4.41.1.5.1.2  (10-01-2005)
Co-Owners

  1. Taxpayers who are co-owners of oil and gas properties and have not elected to be excluded from the partnership provisions of Subchapter K of the Code must make a partnership level election to expense intangible drilling and development costs. If the partnership elects to capitalize such costs, the individual partners are bound by that election and may not deduct those costs on their individual returns.

4.41.1.5.1.3  (07-31-2002)
Mineral Properties

  1. For the purpose of computing allowable depletion and any gain or loss on the disposition of oil and gas minerals, the term "property" is important. "Property" means each separate interest owned by the taxpayer in each mineral deposit in each separate tract or parcel of land. Refer to IRC 614. The Code provides that all of the taxpayer's operating mineral interests in a separate tract or parcel of land are to be treated as one property unless taxpayer elects to treat such interests as separate properties. The election to treat each property as a separate property must be made in the first year the taxpayer makes any expenditure for development or operation of the property interest. The election must be made by attaching to the return a specific statement describing the tract and all the operating interest owned in the tract and must indicate which operating interests are being combined and which are being kept separate. Once the election is made, it is binding for all subsequent years.

  2. The agent should make sure that the taxpayer is combining all income and expenses from the properties on tracts that are producing from different zones unless the proper election has been made to treat them separately.
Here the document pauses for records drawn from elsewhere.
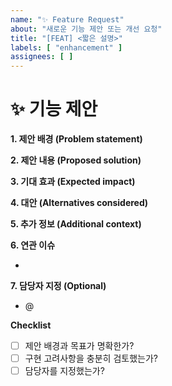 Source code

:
 ```yaml
---
name: "✨ Feature Request"
about: "새로운 기능 제안 또는 개선 요청"
title: "[FEAT] <짧은 설명>"
labels: [ "enhancement" ]
assignees: [ ]
---
```


# ✨ 기능 제안

**1. 제안 배경 (Problem statement)**
<!-- 어떤 문제를 해결하고 싶나요? -->

**2. 제안 내용 (Proposed solution)**
<!-- 어떻게 해결하면 좋을까요? 예시나 스케치 포함 가능 -->

**3. 기대 효과 (Expected impact)**
<!-- 사용자 입장, 성능, 접근성 등 -->

**4. 대안 (Alternatives considered)**
<!-- 검토한 다른 방법이나 검토 결과 -->

**5. 추가 정보 (Additional context)**
<!-- 참고 자료, 스크린샷, 링크 등 -->

**6. 연관 이슈**
<!-- #이슈번호 -->

-

**7. 담당자 지정 (Optional)**
<!-- @담당자 -->

- @

**Checklist**

- [ ] 제안 배경과 목표가 명확한가?
- [ ] 구현 고려사항을 충분히 검토했는가?
- [ ] 담당자를 지정했는가? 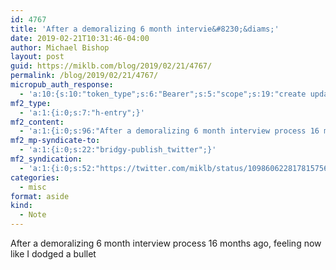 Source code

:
 ```yaml
---
id: 4767
title: 'After a demoralizing 6 month intervie&#8230;&diams;'
date: 2019-02-21T10:31:46-04:00
author: Michael Bishop
layout: post
guid: https://miklb.com/blog/2019/02/21/4767/
permalink: /blog/2019/02/21/4767/
micropub_auth_response:
  - 'a:10:{s:10:"token_type";s:6:"Bearer";s:5:"scope";s:19:"create update media";s:2:"me";s:18:"https://miklb.com/";s:9:"issued_by";s:45:"https://miklb.com/wp-json/indieauth/1.0/token";s:9:"client_id";s:21:"https://quill.p3k.io/";s:11:"client_name";s:5:"Quill";s:11:"client_icon";s:46:"https://quill.p3k.io/images/quill-icon-196.png";s:9:"issued_at";i:1549993187;s:4:"user";i:1;s:13:"last_accessed";i:1550763106;}'
mf2_type:
  - 'a:1:{i:0;s:7:"h-entry";}'
mf2_content:
  - 'a:1:{i:0;s:96:"After a demoralizing 6 month interview process 16 months ago, feeling now like I dodged a bullet";}'
mf2_mp-syndicate-to:
  - 'a:1:{i:0;s:22:"bridgy-publish_twitter";}'
mf2_syndication:
  - 'a:1:{i:0;s:52:"https://twitter.com/miklb/status/1098606228178157568";}'
categories:
  - misc
format: aside
kind:
  - Note
---
```

After a demoralizing 6 month interview process 16 months ago, feeling now like I dodged a bullet
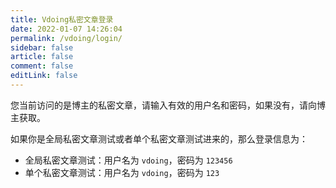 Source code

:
 ```yaml
---
title: Vdoing私密文章登录
date: 2022-01-07 14:26:04
permalink: /vdoing/login/
sidebar: false
article: false
comment: false
editLink: false
---
```


您当前访问的是博主的私密文章，请输入有效的用户名和密码，如果没有，请向博主获取。

<ClientOnly>
  <Login/>
</ClientOnly>

如果你是全局私密文章测试或者单个私密文章测试进来的，那么登录信息为：

- 全局私密文章测试：用户名为 `vdoing`，密码为 `123456`
- 单个私密文章测试：用户名为 `vdoing`，密码为 `123` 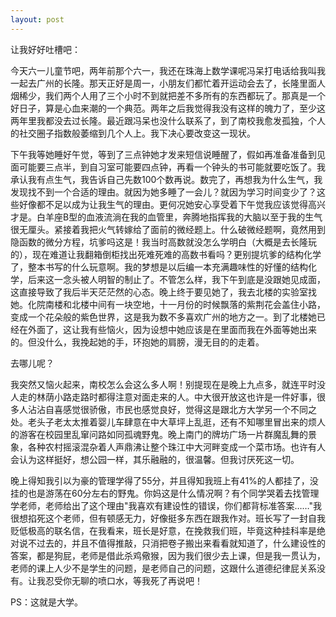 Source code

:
 ```yaml
---
layout: post
---
```

让我好好吐槽吧：

今天六一儿童节吧，两年前那个六一，我还在珠海上数学课呢冯呆打电话给我叫我一起去广州的长隆。那天正好是周一，小朋友们都忙着开运动会去了，长隆里面人烟稀少，我们两个人用了三个小时不到就把差不多所有的东西都玩了。那真是一个好日子，算是心血来潮的一个典范。两年之后我觉得我没有这样的魄力了，至少这两年里我都没去过长隆。最近跟冯呆也没什么联系了，到了南校我愈发孤独，个人的社交圈子指数般萎缩到几个人上。我下决心要改变这一现状。

下午我等她睡好午觉，等到了三点钟她才发来短信说睡醒了，假如再准备准备到见面可能要三点半，到自习室可能要四点钟，再看一个钟头的书可能就要吃饭了。我承认我有点生气，我告诉自己先数100个数再说。数完了，再想我为什么生气，我发现找不到一个合适的理由。就因为她多睡了一会儿？就因为学习时间变少了？这些好像都不足以成为让我生气的理由。更何况她安心享受着下午觉我应该觉得高兴才是。白羊座B型的血液流淌在我的血管里，奔腾地指挥我的大脑以至于我的生气很无厘头。紧接着我把火气转嫁给了面前的微经题上。什么破微经题啊，竟然用到隐函数的微分方程，坑爹吗这是！我当时高数就没怎么学明白（大概是去长隆玩的），现在难道让我翻箱倒柜找出死难死难的高数书看吗？更别提坑爹的结构化学了，整本书写的什么玩意啊。我的梦想是以后编一本充满趣味性的好懂的结构化学，后来这一念头被人明智的制止了。不管怎么样，我下午到底是没跟她见成面，这直接导致了我后半天茫茫然的心态。晚上终于要见她了，我去北楼的实验室找她。化院南楼和北楼中间有一块空地，十一月份的时候飘落的紫荆花会盖住小路，变成一个花朵般的紫色世界，这是我为数不多喜欢广州的地方之一。到了北楼她已经在外面了，这让我有些恼火，因为设想中她应该是在里面而我在外面等她出来的。但没什么，我挽起她的手，环抱她的肩膀，漫无目的的走着。

去哪儿呢？

我突然又恼火起来，南校怎么会这么多人啊！别提现在是晚上九点多，就连平时没人走的林荫小路走路时都得注意对面走来的人。中大很开放这也许是一件好事，很多人沾沾自喜感觉很骄傲，市民也感觉良好，觉得这是跟北方大学另一个不同之处。老头子老太太推着婴儿车肆意在中大草坪上乱逛，还有不知哪里冒出来的烦人的游客在校园里乱窜问路如同孤魂野鬼。晚上南门的牌坊广场一片群魔乱舞的景象，各种农村摇滚混杂着人声鼎沸让整个珠江中大河畔变成一个菜市场。也许有人会认为这样挺好，想公园一样，其乐融融的，很温馨。但我讨厌死这一切。

晚上得知我引以为豪的管理学得了55分，并且得知我班上有41%的人都挂了，没挂的也是游荡在60分左右的野鬼。你妈这是什么情况啊？有个同学哭着去找管理学老师，老师给出了这个理由"我喜欢有建设性的错误，你们都背标准答案……"我很想掐死这个老师，但有顿感无力，好像挺多东西在跟我作对。班长写了一封自我贬低极高的联名信，在我看来，班长是好意，在挽救我们班，毕竟这种挂科率是绝对说不过去的，并且不值得推敲，只消把卷子搬出来看看就知道了，什么建设性的答案，都是狗屁，老师是借此杀鸡儆猴，因为我们很少去上课，但是我一贯认为，老师的课上人少不是学生的问题，是老师自己的问题，这跟什么道德纪律屁关系没有。让我忍受你无聊的喷口水，等我死了再说吧！

PS：这就是大学。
4.41.1.5.1.4  (10-01-2005)
Reporting on Tax Return

  1. The income from different types of oil and gas activities are reported by individuals on different schedules on their Form 1040. Royalty income is reportable by an individual on Form 1040, Schedule E. Income received from lease bonuses and delay rentals is also reported on Schedule E. Royalty income is usually not trade or business income and is generally not subject to self-employment taxes. Royalty owners do not pay production expenses other than taxes.

  2. An individual taxpayer who owns a working interest reports income from the sale of oil and gas on of Form 1040, Schedule C. This income is considered trade or business income.
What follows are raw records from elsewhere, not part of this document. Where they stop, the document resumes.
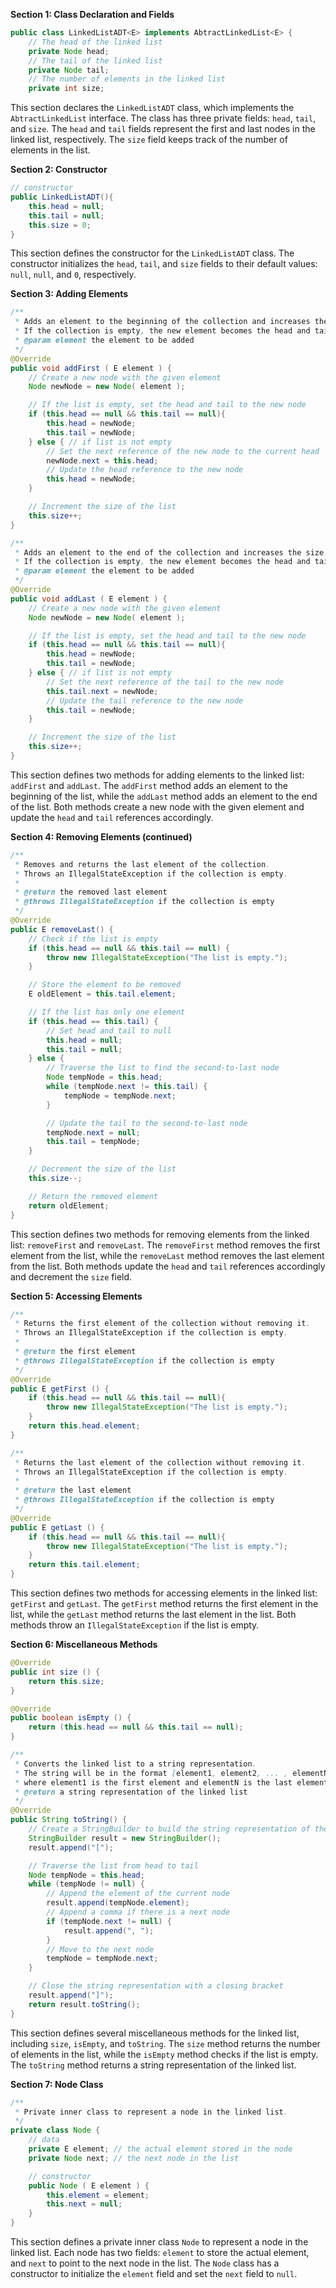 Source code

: 
**Section 1: Class Declaration and Fields**

```java
public class LinkedListADT<E> implements AbtractLinkedList<E> {
    // The head of the linked list
    private Node head;
    // The tail of the linked list
    private Node tail;
    // The number of elements in the linked list
    private int size;
```

This section declares the `LinkedListADT` class, which implements the `AbtractLinkedList` interface. The class has three private fields: `head`, `tail`, and `size`. The `head` and `tail` fields represent the first and last nodes in the linked list, respectively. The `size` field keeps track of the number of elements in the list.

**Section 2: Constructor**

```java
// constructor
public LinkedListADT(){
    this.head = null;
    this.tail = null;
    this.size = 0;
}
```

This section defines the constructor for the `LinkedListADT` class. The constructor initializes the `head`, `tail`, and `size` fields to their default values: `null`, `null`, and `0`, respectively.

**Section 3: Adding Elements**

```java
/**
 * Adds an element to the beginning of the collection and increases the size.
 * If the collection is empty, the new element becomes the head and tail.
 * @param element the element to be added
 */
@Override
public void addFirst ( E element ) {
    // Create a new node with the given element
    Node newNode = new Node( element );

    // If the list is empty, set the head and tail to the new node
    if (this.head == null && this.tail == null){
        this.head = newNode;
        this.tail = newNode;
    } else { // if list is not empty
        // Set the next reference of the new node to the current head
        newNode.next = this.head;
        // Update the head reference to the new node
        this.head = newNode;
    }

    // Increment the size of the list
    this.size++;
}

/**
 * Adds an element to the end of the collection and increases the size.
 * If the collection is empty, the new element becomes the head and tail.
 * @param element the element to be added
 */
@Override
public void addLast ( E element ) {
    // Create a new node with the given element
    Node newNode = new Node( element );

    // If the list is empty, set the head and tail to the new node
    if (this.head == null && this.tail == null){
        this.head = newNode;
        this.tail = newNode;
    } else { // if list is not empty
        // Set the next reference of the tail to the new node
        this.tail.next = newNode;
        // Update the tail reference to the new node
        this.tail = newNode;
    }

    // Increment the size of the list
    this.size++;
}
```

This section defines two methods for adding elements to the linked list: `addFirst` and `addLast`. The `addFirst` method adds an element to the beginning of the list, while the `addLast` method adds an element to the end of the list. Both methods create a new node with the given element and update the `head` and `tail` references accordingly.


**Section 4: Removing Elements (continued)**

```java
/**
 * Removes and returns the last element of the collection.
 * Throws an IllegalStateException if the collection is empty.
 *
 * @return the removed last element
 * @throws IllegalStateException if the collection is empty
 */
@Override
public E removeLast() {
    // Check if the list is empty
    if (this.head == null && this.tail == null) {
        throw new IllegalStateException("The list is empty.");
    }

    // Store the element to be removed
    E oldElement = this.tail.element;

    // If the list has only one element
    if (this.head == this.tail) {
        // Set head and tail to null
        this.head = null;
        this.tail = null;
    } else {
        // Traverse the list to find the second-to-last node
        Node tempNode = this.head;
        while (tempNode.next != this.tail) {
            tempNode = tempNode.next;
        }

        // Update the tail to the second-to-last node
        tempNode.next = null;
        this.tail = tempNode;
    }

    // Decrement the size of the list
    this.size--;

    // Return the removed element
    return oldElement;
}
```

This section defines two methods for removing elements from the linked list: `removeFirst` and `removeLast`. The `removeFirst` method removes the first element from the list, while the `removeLast` method removes the last element from the list. Both methods update the `head` and `tail` references accordingly and decrement the `size` field.

**Section 5: Accessing Elements**

```java
/**
 * Returns the first element of the collection without removing it.
 * Throws an IllegalStateException if the collection is empty.
 *
 * @return the first element
 * @throws IllegalStateException if the collection is empty
 */
@Override
public E getFirst () {
    if (this.head == null && this.tail == null){
        throw new IllegalStateException("The list is empty.");
    }
    return this.head.element;
}

/**
 * Returns the last element of the collection without removing it.
 * Throws an IllegalStateException if the collection is empty.
 *
 * @return the last element
 * @throws IllegalStateException if the collection is empty
 */
@Override
public E getLast () {
    if (this.head == null && this.tail == null){
        throw new IllegalStateException("The list is empty.");
    }
    return this.tail.element;
}
```

This section defines two methods for accessing elements in the linked list: `getFirst` and `getLast`. The `getFirst` method returns the first element in the list, while the `getLast` method returns the last element in the list. Both methods throw an `IllegalStateException` if the list is empty.

**Section 6: Miscellaneous Methods**

```java
@Override
public int size () {
    return this.size;
}

@Override
public boolean isEmpty () {
    return (this.head == null && this.tail == null);
}

/**
 * Converts the linked list to a string representation.
 * The string will be in the format [element1, element2, ... , elementN]
 * where element1 is the first element and elementN is the last element.
 * @return a string representation of the linked list
 */
@Override
public String toString() {
    // Create a StringBuilder to build the string representation of the list
    StringBuilder result = new StringBuilder();
    result.append("[");

    // Traverse the list from head to tail
    Node tempNode = this.head;
    while (tempNode != null) {
        // Append the element of the current node
        result.append(tempNode.element);
        // Append a comma if there is a next node
        if (tempNode.next != null) {
            result.append(", ");
        }
        // Move to the next node
        tempNode = tempNode.next;
    }

    // Close the string representation with a closing bracket
    result.append("]");
    return result.toString();
}
```

This section defines several miscellaneous methods for the linked list, including `size`, `isEmpty`, and `toString`. The `size` method returns the number of elements in the list, while the `isEmpty` method checks if the list is empty. The `toString` method returns a string representation of the linked list.



**Section 7: Node Class**

```java
/**
 * Private inner class to represent a node in the linked list.
 */
private class Node {
    // data
    private E element; // the actual element stored in the node
    private Node next; // the next node in the list

    // constructor
    public Node ( E element ) {
        this.element = element;
        this.next = null;
    }
}
```

This section defines a private inner class `Node` to represent a node in the linked list. Each node has two fields: `element` to store the actual element, and `next` to point to the next node in the list. The `Node` class has a constructor to initialize the `element` field and set the `next` field to `null`.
4.41.1.5.1.5  (10-01-2005)
Loss Limitations

  1. The losses realized from certain "activities" are limited to the amounts a taxpayer has "at-risk" with regard to those activities at the end of the tax year. The otherwise deductible loss from the "activity" of exploring or exploiting oil and gas reserves could be limited by the at-risk rules of IRC 465. Each separate oil and gas property constitutes a separate activity for purposes of IRC 465. Any losses which are limited by this section will be allowed as a deduction in the next succeeding tax year, provided there is additional at-risk basis of property at the end of that year. The amounts a taxpayer has at-risk with respect to an activity are as follows:

    1. Cash

    2. Adjusted basis of property contributed to the activity

    3. Personal liability for indebtedness

    4. Fair market value of assets outside the activity securing nonrecourse liabilities within the activities.

      Note:

      In addition to the loss limitation provision, the law also provides for a recapture of previously allowed losses when the taxpayer's at-risk amount is reduced below zero. Refer to IRC 465(e).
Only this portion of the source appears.